- [Task item]
Among the entries below, extract exactly the lines that run from the one with "- **例子**：犯罪的结果可能是坐牢，导致你不敢再犯。" through the one with "- **根本法**：宪法这种具有最高法律效力的法律。", both ends included.

- [Data to examine]
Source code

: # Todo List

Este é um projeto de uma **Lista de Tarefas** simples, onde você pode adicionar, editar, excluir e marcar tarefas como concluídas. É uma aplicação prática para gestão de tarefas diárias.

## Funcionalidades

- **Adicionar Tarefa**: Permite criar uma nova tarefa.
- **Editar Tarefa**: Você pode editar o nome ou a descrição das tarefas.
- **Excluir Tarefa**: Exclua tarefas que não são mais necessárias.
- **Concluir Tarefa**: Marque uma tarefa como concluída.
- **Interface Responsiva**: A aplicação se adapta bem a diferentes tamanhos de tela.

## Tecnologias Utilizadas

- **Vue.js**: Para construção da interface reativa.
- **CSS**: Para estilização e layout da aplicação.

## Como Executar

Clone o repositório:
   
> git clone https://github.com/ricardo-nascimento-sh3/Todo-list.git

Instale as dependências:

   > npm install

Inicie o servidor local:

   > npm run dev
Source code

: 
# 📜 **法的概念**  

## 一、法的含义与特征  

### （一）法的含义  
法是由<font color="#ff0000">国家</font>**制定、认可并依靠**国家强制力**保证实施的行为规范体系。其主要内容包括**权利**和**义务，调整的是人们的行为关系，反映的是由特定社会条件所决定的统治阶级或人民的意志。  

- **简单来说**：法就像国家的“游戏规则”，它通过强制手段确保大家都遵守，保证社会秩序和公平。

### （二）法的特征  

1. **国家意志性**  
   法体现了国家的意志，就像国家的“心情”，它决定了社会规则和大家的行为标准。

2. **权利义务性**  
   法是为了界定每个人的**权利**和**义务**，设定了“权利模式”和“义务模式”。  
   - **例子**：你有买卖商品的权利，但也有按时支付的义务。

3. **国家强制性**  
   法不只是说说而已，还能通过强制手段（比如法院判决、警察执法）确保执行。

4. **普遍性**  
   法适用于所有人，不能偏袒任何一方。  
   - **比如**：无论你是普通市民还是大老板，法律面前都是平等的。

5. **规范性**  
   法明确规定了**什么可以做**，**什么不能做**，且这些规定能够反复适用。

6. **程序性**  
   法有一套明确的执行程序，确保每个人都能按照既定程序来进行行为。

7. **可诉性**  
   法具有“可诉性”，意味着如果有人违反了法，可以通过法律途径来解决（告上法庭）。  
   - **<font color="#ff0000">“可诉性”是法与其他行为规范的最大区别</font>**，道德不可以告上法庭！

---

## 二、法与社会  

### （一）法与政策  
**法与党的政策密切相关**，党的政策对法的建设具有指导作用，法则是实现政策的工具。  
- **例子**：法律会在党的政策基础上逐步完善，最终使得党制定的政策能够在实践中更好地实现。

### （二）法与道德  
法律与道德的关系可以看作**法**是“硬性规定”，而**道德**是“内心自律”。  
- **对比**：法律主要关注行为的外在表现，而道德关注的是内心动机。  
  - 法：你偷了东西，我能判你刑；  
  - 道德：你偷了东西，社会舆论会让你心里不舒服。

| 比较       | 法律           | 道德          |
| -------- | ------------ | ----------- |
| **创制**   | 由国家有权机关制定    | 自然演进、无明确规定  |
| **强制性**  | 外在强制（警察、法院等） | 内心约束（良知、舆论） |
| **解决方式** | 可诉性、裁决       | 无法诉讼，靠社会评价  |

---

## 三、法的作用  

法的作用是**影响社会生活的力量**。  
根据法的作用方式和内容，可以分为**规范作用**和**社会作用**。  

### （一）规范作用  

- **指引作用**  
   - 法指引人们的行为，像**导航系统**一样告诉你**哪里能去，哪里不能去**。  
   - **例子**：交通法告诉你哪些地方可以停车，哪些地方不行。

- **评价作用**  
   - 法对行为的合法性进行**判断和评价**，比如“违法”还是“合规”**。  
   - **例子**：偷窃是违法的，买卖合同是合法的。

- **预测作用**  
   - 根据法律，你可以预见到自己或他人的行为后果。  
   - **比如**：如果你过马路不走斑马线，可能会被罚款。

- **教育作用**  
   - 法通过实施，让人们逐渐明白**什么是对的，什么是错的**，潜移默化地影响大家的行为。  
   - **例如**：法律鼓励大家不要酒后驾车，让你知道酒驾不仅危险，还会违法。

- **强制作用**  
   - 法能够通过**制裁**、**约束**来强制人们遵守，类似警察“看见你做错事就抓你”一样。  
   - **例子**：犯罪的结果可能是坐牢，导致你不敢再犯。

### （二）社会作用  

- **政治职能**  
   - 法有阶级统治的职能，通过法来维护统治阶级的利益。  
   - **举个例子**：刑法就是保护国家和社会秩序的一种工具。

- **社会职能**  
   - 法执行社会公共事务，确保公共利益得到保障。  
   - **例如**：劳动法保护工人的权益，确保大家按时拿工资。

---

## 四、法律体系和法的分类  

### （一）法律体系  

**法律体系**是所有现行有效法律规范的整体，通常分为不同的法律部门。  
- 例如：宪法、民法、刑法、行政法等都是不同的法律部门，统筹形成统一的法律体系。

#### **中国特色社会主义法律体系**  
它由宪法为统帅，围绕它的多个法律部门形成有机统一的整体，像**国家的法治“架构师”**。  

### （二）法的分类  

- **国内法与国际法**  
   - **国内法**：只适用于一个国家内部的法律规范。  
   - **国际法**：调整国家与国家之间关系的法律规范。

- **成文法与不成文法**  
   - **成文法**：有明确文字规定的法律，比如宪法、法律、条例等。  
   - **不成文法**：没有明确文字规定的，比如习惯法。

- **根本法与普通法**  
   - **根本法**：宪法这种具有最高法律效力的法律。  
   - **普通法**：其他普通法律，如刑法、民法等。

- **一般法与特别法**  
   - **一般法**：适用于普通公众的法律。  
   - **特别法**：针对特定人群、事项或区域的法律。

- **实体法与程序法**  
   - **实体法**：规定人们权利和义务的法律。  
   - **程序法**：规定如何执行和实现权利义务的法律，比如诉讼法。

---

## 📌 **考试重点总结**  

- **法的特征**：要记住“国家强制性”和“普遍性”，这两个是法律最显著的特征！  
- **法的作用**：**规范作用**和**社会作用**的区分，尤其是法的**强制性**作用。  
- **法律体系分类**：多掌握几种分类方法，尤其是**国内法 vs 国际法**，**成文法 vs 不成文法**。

- [Worked solution]
   - **例子**：犯罪的结果可能是坐牢，导致你不敢再犯。

### （二）社会作用  

- **政治职能**  
   - 法有阶级统治的职能，通过法来维护统治阶级的利益。  
   - **举个例子**：刑法就是保护国家和社会秩序的一种工具。

- **社会职能**  
   - 法执行社会公共事务，确保公共利益得到保障。  
   - **例如**：劳动法保护工人的权益，确保大家按时拿工资。

---

## 四、法律体系和法的分类  

### （一）法律体系  

**法律体系**是所有现行有效法律规范的整体，通常分为不同的法律部门。  
- 例如：宪法、民法、刑法、行政法等都是不同的法律部门，统筹形成统一的法律体系。

#### **中国特色社会主义法律体系**  
它由宪法为统帅，围绕它的多个法律部门形成有机统一的整体，像**国家的法治“架构师”**。  

### （二）法的分类  

- **国内法与国际法**  
   - **国内法**：只适用于一个国家内部的法律规范。  
   - **国际法**：调整国家与国家之间关系的法律规范。

- **成文法与不成文法**  
   - **成文法**：有明确文字规定的法律，比如宪法、法律、条例等。  
   - **不成文法**：没有明确文字规定的，比如习惯法。

- **根本法与普通法**  
   - **根本法**：宪法这种具有最高法律效力的法律。  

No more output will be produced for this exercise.